In some embodiments, obtaining the disambiguation information may include generating prompt data to prompt a user to provide clarification information. In such embodiments, selecting at least one of the multiple matches may include selecting at least one of the multiple matches based, at least in part, on the clarification information provided by the user in response to the generated prompt data. Generating the prompt data to prompt the user to provide the clarification information may include automatically generating an output prompt based on one or more of, for example, generating a list with selectable items corresponding to different values for one or more context categories, applying natural language processing to the identified multiple matches to generate a prompt with a list of selectable items from which the user is to select one or more of the selectable items, and/or selecting from a set of pre-determined prompts one or more items. Selecting at least one of the multiple matches may include excluding, based on the clarification information provided by the user, one or more of the multiple matches. In such embodiments, the procedure 400 may further include iteratively generating refined prompt data, based on non-excluded matches from the set of identified matches, to prompt the user to iteratively provide further clarification information to identify an optimal match from the identified multiple matches. Generating the prompt data may include rendering a graphical representation of a map to prompt the user to indicate a geographical location, and selecting the at least one of the multiple matches based, at least in part, on the clarification information, may include selecting the at least one of the multiple matches in response to the at least one of the multiple matches determined to be relevant to the geographical location indicated by the user.
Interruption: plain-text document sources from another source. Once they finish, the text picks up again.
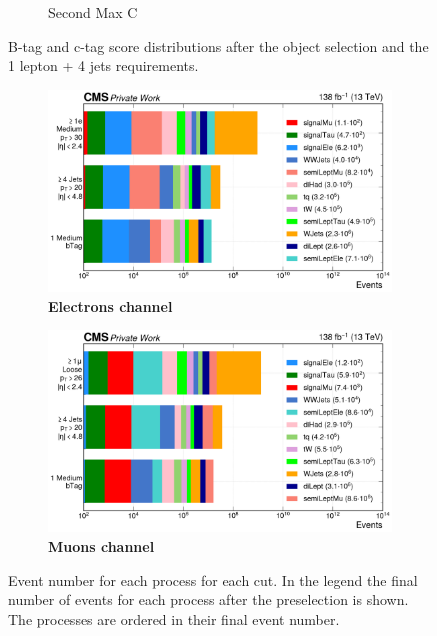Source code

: \begin{figure}[H]
\begin{subfigure}{0.42\linewidth}
         \caption{Second Max \DeepJet C}
     \end{subfigure}
     \caption{B-tag and c-tag score distributions after the object selection and the 1 lepton + 4 jets requirements.}

\end{figure}
\begin{figure}[H]
     \centering
     \begin{subfigure}[t]{\linewidth}
         \centering
         \includegraphics[width=\linewidth]{fig//chap07-selection/ele_selection.png}
         \caption{\textbf{Electrons channel}}

     \end{subfigure}
     
     \vspace{1cm}
     \begin{subfigure}[b]{\linewidth}
         \centering
        \includegraphics[width=\linewidth]{fig//chap07-selection/mu_selection.png}
         \caption{\textbf{Muons channel}}
     \end{subfigure}
     \vspace{0.5cm}
        \caption{Event number for each process for each cut. In the legend the final number of events for each process after the preselection is shown. The processes are ordered in their final event number.}
        \label{fig:event_selection}
\end{figure}
\newpage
In some embodiments, each of multiple matches may be associated with content contextual information associated with the data portions maintained at the data repository. In such embodiments, identifying the one or more concepts associated with the multiple matches may include identifying the one or more concepts based, at least in part, on the content contextual information associated with the each of the multiple matches. The content contextual information associated with the respective data portions may be generated by one or more of, for example, a) applying one or more pre-processes to the one or more source documents to produce document contextual information representative of a structure and content of the one or more source documents, and transforming the one or more source documents, based on the contextual information, to generate one or more question-and-answer searchable documents, b) segmenting the one or more source documents into a plurality of document segments, identifying, for at least one segment of the plurality of document segments, at least one segment descriptor comprising one or more of at least one entity associated with the at least one segment, at least one task associated with at least one segment, or subject matter descriptor associated with the at least one segment, and tagging the at least one segment with the at least one descriptor, and/or c) adding user annotations to one or more of the data portions. The content contextual information for each of the multiple matches may include data representative of values for a plurality of context categories, and identifying the one or more concepts associated with the multiple matches may include determining whether at least two of the multiple matches are associated with different values for a particular context category from the plurality of context categories. In such examples, searching the data repository to determine the set of matches between the query data and the data portions maintained at the data repository may include arranging the matches in the set of matches into groups that each share one or more of the plurality of context categories.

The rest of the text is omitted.